======== Data to examine ========

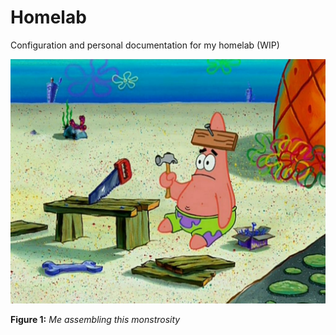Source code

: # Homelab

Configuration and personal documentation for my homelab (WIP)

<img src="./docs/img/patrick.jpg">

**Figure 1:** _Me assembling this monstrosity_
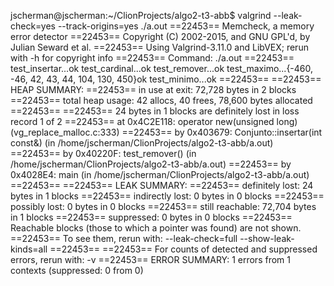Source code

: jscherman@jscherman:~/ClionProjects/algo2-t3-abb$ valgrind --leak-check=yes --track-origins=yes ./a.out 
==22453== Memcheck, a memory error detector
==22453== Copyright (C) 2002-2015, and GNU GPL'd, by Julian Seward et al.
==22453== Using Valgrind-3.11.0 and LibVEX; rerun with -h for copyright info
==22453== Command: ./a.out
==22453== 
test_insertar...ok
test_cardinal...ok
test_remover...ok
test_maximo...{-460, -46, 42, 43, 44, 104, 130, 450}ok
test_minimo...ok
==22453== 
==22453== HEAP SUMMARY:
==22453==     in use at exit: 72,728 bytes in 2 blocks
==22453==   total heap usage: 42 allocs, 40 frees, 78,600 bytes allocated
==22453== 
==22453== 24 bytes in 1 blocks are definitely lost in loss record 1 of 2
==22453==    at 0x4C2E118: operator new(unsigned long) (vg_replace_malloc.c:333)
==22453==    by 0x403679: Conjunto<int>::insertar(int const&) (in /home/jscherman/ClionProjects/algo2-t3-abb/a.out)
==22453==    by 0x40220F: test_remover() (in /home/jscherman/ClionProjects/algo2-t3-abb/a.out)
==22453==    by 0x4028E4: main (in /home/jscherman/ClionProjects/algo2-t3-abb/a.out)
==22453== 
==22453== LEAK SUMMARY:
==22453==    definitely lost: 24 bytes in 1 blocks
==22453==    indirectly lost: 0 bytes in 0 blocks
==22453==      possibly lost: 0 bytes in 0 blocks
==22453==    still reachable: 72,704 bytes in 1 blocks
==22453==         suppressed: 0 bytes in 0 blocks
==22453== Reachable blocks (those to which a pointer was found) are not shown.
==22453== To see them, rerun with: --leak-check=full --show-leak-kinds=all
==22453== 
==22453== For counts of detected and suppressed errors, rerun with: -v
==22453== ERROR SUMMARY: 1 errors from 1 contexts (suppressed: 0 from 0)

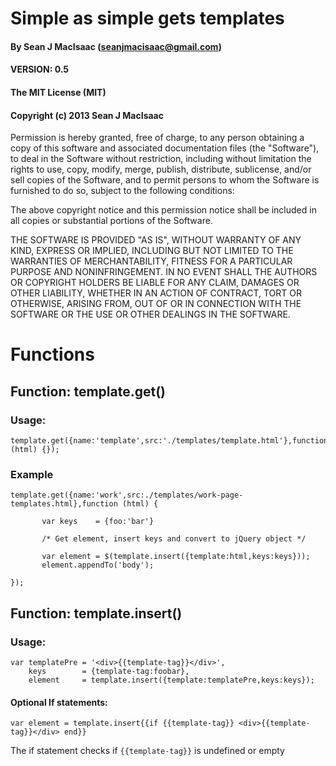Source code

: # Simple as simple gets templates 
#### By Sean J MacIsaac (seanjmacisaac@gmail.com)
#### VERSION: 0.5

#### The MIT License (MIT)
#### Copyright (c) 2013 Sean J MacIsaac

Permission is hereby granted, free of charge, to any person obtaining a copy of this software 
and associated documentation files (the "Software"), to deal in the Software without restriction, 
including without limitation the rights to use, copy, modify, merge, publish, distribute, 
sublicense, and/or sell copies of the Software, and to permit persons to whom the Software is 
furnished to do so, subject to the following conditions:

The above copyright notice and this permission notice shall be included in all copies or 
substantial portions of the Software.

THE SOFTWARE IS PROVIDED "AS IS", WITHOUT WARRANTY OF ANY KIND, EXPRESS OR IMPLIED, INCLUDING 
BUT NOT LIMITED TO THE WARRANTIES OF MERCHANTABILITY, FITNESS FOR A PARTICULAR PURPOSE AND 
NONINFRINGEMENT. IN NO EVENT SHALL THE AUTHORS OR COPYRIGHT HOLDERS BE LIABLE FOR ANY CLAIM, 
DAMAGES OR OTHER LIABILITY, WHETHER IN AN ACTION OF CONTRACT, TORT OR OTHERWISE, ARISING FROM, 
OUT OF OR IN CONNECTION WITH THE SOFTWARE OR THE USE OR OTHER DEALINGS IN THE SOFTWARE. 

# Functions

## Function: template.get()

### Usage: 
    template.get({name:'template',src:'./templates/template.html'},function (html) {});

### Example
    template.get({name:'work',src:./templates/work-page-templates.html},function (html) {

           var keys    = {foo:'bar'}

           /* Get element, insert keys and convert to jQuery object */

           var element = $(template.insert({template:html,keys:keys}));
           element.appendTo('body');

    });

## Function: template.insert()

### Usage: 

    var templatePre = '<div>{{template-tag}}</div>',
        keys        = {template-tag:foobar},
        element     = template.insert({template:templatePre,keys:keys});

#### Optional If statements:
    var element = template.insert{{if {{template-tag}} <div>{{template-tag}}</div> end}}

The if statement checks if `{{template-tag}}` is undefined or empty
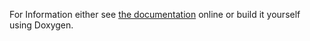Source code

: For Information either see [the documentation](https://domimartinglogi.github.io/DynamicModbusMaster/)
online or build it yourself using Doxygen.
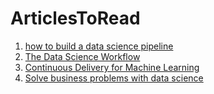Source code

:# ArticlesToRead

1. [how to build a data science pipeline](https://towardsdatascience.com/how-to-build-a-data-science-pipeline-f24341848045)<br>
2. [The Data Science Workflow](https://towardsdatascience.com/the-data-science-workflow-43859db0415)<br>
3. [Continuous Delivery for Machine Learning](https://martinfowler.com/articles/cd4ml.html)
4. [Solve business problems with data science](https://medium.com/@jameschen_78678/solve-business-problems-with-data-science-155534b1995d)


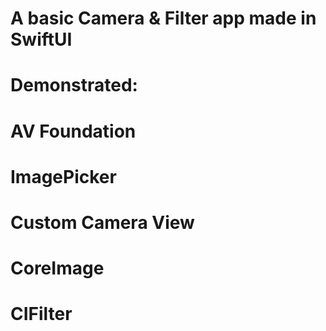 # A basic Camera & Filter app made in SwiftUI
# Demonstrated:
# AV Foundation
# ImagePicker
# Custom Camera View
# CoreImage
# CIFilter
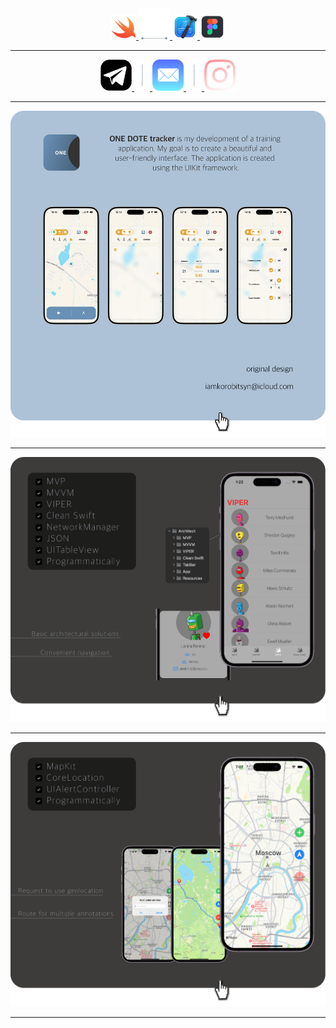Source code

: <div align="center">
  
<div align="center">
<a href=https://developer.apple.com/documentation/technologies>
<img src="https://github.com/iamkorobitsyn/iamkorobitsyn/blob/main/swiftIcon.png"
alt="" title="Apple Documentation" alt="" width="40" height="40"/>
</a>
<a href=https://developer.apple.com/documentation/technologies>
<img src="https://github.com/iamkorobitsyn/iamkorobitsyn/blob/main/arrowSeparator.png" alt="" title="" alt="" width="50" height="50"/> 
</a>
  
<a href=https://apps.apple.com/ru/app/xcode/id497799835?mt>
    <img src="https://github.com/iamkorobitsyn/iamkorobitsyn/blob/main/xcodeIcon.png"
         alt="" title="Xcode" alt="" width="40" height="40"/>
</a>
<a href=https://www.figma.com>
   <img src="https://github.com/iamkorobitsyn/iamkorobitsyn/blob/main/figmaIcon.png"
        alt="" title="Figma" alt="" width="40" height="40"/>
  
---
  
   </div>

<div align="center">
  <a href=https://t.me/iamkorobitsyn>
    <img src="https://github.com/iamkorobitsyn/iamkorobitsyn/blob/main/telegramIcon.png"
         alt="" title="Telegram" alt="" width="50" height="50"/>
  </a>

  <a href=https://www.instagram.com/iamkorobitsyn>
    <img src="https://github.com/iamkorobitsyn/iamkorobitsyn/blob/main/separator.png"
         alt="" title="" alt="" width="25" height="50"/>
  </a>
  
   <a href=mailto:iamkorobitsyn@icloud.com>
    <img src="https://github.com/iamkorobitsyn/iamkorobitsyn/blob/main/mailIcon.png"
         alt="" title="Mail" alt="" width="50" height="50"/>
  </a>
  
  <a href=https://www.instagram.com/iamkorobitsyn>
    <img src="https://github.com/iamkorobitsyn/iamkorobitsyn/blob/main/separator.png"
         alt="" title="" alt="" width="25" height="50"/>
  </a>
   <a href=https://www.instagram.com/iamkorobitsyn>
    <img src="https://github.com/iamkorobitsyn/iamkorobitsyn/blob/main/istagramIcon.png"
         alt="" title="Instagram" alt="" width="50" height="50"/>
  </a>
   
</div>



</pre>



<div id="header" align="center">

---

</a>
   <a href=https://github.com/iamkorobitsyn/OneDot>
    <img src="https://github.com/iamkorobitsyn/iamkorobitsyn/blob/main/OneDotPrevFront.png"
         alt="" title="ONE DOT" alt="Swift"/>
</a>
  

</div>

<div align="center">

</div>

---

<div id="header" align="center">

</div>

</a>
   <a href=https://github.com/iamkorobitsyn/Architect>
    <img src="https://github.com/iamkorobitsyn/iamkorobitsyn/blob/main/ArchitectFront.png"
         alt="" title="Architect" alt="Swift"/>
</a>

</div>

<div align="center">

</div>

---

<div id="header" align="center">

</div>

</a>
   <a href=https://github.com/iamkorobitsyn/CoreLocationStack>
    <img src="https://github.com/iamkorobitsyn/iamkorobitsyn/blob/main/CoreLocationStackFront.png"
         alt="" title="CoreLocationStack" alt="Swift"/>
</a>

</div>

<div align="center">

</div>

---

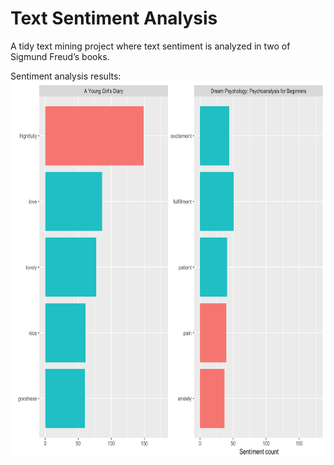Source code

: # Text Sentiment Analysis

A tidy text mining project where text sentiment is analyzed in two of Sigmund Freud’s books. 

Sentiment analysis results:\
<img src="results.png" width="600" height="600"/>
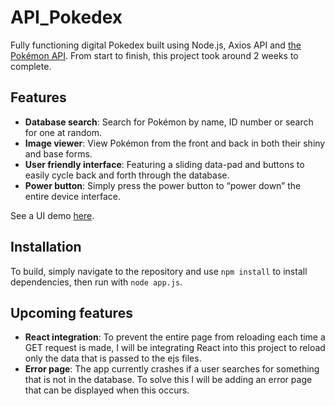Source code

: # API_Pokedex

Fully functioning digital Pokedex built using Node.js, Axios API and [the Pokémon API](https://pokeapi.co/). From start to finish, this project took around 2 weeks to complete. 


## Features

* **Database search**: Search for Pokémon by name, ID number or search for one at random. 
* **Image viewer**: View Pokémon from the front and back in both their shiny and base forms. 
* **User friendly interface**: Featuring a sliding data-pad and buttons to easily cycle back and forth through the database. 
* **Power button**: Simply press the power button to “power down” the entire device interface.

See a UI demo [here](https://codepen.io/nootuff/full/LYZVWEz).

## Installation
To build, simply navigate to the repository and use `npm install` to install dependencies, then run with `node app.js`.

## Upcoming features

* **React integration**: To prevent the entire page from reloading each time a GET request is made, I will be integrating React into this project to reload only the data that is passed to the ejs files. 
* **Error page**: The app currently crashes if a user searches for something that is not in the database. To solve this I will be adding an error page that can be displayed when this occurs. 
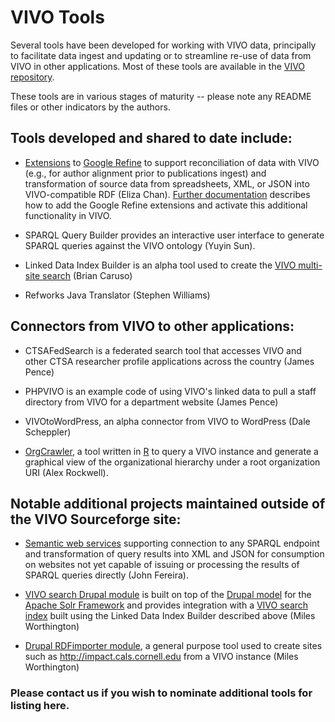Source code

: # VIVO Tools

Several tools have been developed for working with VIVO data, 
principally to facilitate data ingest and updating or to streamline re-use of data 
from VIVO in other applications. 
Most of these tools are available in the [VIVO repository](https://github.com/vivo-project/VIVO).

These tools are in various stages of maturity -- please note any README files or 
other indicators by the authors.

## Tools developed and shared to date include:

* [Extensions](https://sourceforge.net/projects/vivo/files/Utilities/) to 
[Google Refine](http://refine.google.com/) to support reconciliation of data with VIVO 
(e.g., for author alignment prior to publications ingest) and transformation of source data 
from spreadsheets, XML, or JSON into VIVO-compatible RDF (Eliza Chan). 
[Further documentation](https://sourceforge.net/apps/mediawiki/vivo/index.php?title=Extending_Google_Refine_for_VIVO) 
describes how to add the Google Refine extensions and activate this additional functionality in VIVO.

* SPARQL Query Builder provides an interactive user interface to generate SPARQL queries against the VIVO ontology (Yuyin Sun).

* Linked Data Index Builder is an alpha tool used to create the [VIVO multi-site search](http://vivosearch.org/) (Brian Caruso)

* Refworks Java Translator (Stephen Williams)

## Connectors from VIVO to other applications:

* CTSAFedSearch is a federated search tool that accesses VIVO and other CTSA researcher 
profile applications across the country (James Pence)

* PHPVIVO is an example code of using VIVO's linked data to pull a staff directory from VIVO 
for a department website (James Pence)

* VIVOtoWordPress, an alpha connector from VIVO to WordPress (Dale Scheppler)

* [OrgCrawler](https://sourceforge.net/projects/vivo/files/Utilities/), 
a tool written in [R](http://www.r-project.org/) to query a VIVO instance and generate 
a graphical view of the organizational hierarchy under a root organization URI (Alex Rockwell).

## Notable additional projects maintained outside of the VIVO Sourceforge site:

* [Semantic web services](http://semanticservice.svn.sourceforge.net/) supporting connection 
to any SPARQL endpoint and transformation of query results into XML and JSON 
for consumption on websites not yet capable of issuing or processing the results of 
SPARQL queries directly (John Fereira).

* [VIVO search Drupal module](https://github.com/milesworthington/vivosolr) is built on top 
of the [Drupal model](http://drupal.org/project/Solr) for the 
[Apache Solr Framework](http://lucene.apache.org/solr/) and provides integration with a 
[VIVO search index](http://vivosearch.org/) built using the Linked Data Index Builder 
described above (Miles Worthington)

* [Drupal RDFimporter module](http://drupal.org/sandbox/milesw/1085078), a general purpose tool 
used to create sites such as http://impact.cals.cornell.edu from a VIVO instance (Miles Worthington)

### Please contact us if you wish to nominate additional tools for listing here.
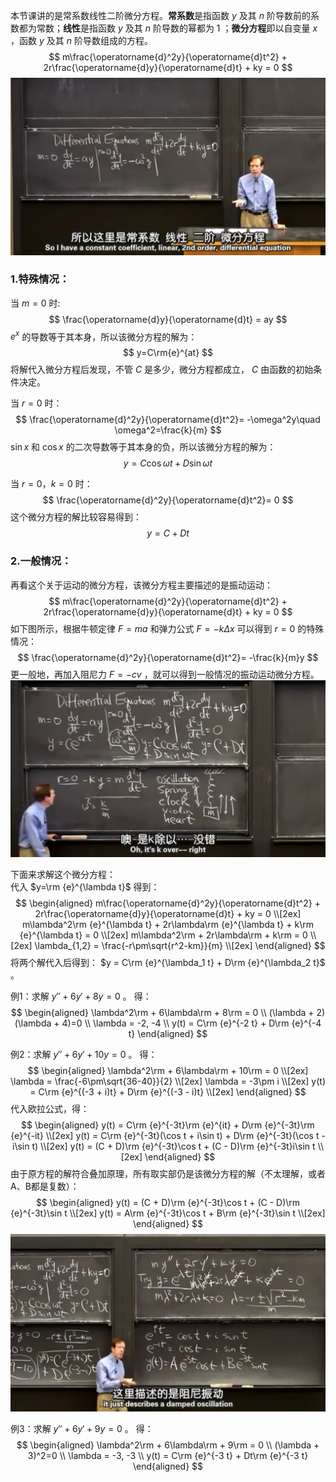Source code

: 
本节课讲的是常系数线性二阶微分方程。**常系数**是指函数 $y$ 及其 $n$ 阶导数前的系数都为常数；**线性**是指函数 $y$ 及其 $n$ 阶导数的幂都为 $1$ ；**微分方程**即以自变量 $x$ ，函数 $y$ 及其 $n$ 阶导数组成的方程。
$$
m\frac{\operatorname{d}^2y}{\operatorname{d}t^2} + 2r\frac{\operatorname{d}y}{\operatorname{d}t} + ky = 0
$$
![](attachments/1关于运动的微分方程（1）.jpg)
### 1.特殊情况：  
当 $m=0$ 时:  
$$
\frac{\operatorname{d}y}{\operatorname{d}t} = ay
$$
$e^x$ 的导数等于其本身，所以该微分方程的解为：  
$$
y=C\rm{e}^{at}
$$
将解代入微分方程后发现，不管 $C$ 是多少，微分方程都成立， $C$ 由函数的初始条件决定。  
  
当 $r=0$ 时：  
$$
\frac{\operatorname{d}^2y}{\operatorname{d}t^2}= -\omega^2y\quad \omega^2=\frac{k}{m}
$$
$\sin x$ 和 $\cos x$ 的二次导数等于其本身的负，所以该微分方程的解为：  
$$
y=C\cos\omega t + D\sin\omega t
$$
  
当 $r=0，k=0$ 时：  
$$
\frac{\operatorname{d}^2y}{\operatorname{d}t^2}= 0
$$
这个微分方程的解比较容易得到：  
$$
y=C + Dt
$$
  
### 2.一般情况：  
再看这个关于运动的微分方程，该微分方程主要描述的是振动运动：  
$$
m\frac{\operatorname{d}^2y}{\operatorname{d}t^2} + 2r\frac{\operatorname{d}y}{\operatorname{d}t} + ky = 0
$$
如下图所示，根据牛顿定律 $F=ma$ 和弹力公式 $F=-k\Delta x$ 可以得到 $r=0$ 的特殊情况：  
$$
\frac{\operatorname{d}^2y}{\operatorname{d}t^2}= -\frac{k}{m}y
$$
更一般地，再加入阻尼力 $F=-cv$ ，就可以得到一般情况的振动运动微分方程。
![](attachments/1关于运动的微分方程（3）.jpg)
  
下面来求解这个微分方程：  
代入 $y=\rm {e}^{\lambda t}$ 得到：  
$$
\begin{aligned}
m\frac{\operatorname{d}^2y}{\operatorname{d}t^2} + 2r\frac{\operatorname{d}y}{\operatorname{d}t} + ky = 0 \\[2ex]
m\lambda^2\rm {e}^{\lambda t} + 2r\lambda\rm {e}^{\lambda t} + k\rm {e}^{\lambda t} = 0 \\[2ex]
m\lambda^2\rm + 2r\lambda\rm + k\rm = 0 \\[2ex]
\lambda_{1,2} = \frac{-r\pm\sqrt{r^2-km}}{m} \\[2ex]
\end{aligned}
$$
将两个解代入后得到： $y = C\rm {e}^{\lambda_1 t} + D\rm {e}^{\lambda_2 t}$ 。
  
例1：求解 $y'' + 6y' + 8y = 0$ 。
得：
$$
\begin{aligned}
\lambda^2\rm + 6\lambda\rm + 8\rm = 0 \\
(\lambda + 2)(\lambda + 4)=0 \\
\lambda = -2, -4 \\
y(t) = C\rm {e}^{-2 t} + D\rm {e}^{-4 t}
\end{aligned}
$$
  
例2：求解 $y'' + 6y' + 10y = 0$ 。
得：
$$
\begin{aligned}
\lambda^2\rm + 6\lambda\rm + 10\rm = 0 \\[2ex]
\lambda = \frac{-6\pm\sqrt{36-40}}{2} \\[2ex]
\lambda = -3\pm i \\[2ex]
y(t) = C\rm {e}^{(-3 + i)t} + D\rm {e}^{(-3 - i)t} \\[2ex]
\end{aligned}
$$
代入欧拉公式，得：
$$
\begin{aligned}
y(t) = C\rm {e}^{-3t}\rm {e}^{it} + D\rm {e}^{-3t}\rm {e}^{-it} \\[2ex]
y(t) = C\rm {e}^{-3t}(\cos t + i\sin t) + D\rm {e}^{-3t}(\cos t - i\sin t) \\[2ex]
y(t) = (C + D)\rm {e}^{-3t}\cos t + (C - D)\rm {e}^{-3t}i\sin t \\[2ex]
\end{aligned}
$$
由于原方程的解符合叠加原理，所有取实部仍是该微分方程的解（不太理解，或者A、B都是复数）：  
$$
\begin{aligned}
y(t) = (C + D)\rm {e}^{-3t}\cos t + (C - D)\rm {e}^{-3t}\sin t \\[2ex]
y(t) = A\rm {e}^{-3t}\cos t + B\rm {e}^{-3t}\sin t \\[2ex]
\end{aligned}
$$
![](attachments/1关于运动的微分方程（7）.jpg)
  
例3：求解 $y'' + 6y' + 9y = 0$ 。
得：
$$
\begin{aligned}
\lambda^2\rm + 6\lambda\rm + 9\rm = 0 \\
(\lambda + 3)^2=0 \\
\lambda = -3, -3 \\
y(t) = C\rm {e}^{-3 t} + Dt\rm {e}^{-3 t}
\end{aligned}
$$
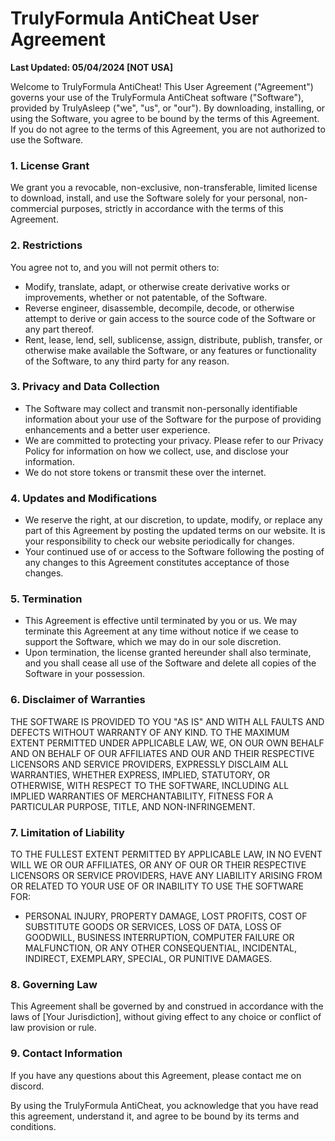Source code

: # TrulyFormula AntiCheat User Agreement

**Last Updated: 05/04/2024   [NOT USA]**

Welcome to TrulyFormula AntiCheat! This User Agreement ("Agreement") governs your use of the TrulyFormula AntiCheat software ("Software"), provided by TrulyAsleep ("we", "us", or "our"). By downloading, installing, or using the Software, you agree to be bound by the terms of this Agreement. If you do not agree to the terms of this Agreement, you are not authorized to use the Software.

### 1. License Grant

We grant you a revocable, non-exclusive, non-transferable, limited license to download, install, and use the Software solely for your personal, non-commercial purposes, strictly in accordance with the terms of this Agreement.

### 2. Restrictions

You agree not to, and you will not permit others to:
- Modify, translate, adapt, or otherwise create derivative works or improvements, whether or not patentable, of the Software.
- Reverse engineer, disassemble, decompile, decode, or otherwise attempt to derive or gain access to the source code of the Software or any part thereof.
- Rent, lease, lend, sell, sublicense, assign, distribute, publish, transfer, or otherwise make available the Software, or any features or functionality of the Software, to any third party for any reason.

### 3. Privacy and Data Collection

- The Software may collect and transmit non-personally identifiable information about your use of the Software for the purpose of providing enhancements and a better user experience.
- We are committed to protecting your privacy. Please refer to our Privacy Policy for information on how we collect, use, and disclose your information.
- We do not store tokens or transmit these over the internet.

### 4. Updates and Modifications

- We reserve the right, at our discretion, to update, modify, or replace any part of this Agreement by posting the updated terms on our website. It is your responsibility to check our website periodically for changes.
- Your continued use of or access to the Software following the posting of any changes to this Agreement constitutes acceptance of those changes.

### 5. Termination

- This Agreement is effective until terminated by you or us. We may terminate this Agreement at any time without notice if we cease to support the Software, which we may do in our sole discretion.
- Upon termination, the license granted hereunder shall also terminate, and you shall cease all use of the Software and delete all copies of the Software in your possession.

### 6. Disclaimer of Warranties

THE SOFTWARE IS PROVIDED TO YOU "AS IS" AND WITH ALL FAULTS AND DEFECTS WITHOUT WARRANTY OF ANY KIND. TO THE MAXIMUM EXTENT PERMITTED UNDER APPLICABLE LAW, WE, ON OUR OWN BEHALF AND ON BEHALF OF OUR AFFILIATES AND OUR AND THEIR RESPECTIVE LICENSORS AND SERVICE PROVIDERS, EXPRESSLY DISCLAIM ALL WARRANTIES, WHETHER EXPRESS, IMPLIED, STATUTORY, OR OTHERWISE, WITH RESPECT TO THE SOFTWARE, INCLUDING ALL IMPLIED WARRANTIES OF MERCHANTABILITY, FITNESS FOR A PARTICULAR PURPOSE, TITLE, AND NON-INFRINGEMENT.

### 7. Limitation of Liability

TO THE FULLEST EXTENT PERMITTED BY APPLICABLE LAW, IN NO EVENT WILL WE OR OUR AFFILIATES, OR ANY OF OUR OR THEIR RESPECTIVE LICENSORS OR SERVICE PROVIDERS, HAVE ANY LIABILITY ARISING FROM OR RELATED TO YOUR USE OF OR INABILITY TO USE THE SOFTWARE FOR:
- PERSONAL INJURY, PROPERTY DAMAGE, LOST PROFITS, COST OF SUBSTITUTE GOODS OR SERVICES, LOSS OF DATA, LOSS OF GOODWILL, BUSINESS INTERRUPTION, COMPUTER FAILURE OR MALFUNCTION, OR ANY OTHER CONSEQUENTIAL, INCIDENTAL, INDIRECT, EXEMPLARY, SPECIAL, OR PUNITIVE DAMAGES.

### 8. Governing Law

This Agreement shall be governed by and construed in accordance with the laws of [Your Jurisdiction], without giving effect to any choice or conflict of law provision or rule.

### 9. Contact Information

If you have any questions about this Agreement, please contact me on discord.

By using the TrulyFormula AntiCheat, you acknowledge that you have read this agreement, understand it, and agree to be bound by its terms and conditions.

========

In the entries above, which lines run from the one with "A tidy text" up to and including the one with "## Installation"? Write them out exactly, without the pictures.

A tidy text mining project where text sentiment is analyzed in two of Sigmund Freud’s books. 

Sentiment analysis results:\
<img src="results.png" width="600" height="600"/>
Source code

: # API_Pokedex

Fully functioning digital Pokedex built using Node.js, Axios API and [the Pokémon API](https://pokeapi.co/). From start to finish, this project took around 2 weeks to complete. 


## Features

* **Database search**: Search for Pokémon by name, ID number or search for one at random. 
* **Image viewer**: View Pokémon from the front and back in both their shiny and base forms. 
* **User friendly interface**: Featuring a sliding data-pad and buttons to easily cycle back and forth through the database. 
* **Power button**: Simply press the power button to “power down” the entire device interface.

See a UI demo [here](https://codepen.io/nootuff/full/LYZVWEz).

## Installation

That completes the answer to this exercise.